■ TASK ITEM
Which lines of the entries contain the word "will"? Please list them.

--- DATA SECTION Enclosed Below ---

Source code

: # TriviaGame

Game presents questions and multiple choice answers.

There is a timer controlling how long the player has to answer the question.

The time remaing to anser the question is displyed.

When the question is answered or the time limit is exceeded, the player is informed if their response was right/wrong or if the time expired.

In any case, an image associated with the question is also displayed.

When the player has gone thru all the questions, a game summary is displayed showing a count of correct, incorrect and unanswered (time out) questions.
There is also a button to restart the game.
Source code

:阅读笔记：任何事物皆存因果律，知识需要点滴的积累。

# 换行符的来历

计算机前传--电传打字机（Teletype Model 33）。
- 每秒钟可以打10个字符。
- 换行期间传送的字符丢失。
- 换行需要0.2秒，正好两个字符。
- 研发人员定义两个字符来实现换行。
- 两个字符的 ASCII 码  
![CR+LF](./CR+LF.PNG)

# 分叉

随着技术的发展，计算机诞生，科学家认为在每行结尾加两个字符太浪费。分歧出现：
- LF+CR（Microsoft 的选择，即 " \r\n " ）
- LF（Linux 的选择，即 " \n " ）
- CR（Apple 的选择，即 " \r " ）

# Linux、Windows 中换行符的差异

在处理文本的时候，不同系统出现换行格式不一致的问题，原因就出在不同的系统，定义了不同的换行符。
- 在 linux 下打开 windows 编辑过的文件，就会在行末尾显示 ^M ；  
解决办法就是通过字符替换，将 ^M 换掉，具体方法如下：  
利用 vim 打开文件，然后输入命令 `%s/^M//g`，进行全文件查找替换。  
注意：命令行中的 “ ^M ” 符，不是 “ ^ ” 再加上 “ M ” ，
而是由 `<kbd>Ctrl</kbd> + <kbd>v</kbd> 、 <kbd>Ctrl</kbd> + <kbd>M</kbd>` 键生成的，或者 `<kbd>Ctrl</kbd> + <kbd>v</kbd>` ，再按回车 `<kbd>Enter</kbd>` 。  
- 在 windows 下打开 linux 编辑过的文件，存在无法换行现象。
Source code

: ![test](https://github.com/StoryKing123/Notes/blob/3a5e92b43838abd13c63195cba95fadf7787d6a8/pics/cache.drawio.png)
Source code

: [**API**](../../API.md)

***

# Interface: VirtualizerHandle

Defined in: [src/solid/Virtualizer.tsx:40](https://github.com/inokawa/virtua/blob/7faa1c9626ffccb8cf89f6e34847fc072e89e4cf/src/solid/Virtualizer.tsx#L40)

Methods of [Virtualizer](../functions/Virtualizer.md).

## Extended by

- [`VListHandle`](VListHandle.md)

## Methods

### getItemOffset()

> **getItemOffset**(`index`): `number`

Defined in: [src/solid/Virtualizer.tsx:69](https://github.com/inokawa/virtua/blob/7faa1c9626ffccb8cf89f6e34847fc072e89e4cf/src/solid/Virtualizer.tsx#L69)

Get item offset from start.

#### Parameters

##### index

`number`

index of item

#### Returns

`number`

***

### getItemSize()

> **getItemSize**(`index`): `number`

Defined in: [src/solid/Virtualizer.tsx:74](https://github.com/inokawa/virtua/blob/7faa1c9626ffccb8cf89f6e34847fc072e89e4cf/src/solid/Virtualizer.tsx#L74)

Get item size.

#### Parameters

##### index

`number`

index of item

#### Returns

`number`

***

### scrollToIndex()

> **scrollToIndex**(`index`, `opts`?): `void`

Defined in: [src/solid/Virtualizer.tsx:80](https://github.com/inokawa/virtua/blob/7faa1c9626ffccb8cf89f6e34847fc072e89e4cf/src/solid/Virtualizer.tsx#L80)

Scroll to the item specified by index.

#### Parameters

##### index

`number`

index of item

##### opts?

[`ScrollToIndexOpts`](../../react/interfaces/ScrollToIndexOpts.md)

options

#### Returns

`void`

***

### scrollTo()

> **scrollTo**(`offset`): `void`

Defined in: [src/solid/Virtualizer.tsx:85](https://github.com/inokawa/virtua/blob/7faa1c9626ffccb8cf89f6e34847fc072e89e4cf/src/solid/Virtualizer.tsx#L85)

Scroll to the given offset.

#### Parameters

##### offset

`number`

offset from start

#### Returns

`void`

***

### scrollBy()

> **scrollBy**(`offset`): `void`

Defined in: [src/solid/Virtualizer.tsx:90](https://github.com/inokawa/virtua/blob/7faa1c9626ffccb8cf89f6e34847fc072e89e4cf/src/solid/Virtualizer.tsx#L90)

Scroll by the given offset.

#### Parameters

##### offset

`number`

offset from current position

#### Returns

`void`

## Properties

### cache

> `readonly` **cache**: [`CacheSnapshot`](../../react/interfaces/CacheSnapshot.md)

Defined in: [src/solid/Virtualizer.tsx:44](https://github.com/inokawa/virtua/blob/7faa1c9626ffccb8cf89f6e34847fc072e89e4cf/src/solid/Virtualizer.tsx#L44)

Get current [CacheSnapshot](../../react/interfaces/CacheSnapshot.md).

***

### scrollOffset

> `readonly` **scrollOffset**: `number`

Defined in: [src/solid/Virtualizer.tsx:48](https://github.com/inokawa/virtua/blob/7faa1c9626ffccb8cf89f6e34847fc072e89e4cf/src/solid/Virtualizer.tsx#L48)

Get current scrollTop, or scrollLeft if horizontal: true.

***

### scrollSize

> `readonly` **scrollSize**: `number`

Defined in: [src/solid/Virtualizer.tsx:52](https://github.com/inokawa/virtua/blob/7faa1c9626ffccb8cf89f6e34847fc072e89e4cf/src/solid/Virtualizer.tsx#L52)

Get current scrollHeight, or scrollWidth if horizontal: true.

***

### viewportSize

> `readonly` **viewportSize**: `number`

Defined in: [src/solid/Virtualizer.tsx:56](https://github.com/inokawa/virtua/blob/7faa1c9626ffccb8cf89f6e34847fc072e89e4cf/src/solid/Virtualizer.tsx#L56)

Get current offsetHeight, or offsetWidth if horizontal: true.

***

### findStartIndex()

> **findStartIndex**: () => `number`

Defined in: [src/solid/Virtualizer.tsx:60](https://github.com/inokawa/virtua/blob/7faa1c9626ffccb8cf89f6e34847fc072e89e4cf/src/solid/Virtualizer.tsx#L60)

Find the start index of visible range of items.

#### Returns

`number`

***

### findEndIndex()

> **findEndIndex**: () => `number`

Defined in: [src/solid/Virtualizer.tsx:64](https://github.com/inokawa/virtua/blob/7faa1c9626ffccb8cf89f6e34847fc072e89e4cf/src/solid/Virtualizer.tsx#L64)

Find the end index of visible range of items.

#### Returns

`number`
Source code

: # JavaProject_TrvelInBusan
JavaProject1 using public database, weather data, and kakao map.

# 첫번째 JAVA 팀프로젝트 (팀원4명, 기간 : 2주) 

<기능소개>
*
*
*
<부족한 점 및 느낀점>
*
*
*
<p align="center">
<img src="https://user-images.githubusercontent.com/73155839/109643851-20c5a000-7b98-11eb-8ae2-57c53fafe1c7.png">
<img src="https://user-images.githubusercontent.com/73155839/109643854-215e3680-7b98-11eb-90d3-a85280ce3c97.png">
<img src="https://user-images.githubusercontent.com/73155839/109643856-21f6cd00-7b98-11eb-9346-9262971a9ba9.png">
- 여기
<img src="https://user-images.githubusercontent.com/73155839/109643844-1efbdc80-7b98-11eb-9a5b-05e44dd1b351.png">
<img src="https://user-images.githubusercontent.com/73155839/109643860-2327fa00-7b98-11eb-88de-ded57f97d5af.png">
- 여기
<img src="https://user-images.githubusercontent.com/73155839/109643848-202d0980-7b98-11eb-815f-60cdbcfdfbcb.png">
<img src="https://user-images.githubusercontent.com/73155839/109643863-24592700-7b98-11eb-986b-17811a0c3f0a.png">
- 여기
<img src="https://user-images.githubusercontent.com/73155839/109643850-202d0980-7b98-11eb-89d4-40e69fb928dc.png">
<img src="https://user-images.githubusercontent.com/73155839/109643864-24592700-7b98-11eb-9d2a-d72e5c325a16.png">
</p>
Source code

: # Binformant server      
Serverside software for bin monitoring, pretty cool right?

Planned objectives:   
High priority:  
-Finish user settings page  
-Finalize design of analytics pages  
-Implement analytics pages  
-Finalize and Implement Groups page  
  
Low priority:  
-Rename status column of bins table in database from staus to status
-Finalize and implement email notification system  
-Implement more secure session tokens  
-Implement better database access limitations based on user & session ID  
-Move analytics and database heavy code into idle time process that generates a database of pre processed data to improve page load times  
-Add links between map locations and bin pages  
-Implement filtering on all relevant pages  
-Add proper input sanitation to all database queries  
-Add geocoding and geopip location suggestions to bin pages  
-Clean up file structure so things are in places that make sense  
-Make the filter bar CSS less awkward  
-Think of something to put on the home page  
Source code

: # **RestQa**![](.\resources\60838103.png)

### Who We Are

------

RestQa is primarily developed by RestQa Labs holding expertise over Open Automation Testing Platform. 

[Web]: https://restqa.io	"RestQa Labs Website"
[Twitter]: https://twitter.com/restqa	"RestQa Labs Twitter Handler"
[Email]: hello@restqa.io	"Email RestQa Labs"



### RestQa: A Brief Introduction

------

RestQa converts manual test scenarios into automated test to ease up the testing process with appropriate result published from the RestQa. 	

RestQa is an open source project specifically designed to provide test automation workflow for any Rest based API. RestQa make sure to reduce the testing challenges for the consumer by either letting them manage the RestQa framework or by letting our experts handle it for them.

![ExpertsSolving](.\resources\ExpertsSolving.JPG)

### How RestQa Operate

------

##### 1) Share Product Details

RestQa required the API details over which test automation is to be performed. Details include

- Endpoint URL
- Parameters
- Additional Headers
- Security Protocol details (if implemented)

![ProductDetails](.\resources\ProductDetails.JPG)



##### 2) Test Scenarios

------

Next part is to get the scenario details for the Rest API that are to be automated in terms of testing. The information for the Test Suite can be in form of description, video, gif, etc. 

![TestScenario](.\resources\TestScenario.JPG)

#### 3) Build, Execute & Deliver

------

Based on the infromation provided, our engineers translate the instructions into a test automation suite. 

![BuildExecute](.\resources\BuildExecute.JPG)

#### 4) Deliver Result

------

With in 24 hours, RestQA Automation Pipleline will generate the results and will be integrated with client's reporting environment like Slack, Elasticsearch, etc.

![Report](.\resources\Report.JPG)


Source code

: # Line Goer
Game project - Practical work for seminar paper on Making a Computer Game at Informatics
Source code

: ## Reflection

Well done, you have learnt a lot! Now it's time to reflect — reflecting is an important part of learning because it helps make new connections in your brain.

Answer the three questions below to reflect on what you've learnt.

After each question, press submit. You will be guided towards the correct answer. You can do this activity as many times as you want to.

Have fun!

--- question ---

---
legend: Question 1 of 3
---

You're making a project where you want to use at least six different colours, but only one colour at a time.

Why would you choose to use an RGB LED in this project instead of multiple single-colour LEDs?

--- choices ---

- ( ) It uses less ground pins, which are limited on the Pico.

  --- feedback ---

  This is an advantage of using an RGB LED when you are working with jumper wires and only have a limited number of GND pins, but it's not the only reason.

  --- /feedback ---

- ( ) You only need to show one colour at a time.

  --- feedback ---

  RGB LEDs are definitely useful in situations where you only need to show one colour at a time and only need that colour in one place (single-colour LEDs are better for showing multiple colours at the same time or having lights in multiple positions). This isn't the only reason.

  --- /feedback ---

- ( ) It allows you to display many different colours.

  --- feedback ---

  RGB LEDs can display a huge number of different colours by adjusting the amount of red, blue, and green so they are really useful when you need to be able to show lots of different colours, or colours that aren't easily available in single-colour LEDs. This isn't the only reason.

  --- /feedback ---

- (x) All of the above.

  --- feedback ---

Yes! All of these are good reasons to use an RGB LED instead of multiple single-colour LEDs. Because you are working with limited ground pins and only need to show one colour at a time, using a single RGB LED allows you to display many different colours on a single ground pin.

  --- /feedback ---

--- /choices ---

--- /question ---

--- End of Enclosed DATA SECTION ---

■ EXERCISE SOLUTION
With in 24 hours, RestQA Automation Pipleline will generate the results and will be integrated with client's reporting environment like Slack, Elasticsearch, etc.
After each question, press submit. You will be guided towards the correct answer. You can do this activity as many times as you want to.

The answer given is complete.